◆ WHAT IS NEEDED
Repeat word for word, please, only the lines from the one that includes "First, the mass" through the final line of the data.

◆ Records excerpted from a collection
Content starts

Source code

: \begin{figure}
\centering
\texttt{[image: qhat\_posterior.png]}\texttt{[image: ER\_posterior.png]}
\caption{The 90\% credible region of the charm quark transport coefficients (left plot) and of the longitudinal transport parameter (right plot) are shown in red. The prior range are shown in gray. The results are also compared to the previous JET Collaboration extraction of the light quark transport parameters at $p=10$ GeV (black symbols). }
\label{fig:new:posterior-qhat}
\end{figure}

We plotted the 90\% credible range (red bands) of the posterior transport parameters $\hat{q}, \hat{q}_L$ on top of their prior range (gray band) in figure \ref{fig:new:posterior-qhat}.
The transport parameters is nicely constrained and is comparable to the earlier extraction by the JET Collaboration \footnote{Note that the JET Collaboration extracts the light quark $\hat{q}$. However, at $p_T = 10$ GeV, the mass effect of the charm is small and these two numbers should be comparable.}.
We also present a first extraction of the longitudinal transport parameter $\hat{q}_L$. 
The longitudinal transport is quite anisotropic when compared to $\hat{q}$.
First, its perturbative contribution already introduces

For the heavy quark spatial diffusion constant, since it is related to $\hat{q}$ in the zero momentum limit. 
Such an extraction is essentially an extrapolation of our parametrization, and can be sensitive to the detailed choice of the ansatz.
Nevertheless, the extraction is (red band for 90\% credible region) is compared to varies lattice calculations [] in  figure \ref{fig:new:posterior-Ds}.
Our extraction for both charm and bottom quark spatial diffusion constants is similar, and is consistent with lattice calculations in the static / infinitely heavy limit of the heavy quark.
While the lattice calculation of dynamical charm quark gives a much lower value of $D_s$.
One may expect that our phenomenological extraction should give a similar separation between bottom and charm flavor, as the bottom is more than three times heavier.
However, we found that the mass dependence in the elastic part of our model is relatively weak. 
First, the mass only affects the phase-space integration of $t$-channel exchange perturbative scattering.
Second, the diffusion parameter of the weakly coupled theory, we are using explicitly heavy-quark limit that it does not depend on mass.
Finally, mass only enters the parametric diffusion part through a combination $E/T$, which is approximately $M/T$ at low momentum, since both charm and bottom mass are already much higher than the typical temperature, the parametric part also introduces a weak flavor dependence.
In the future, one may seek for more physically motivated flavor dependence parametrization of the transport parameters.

Content ends

◆ TASK OUTPUT
First, the mass only affects the phase-space integration of $t$-channel exchange perturbative scattering.
Second, the diffusion parameter of the weakly coupled theory, we are using explicitly heavy-quark limit that it does not depend on mass.
Finally, mass only enters the parametric diffusion part through a combination $E/T$, which is approximately $M/T$ at low momentum, since both charm and bottom mass are already much higher than the typical temperature, the parametric part also introduces a weak flavor dependence.
In the future, one may seek for more physically motivated flavor dependence parametrization of the transport parameters.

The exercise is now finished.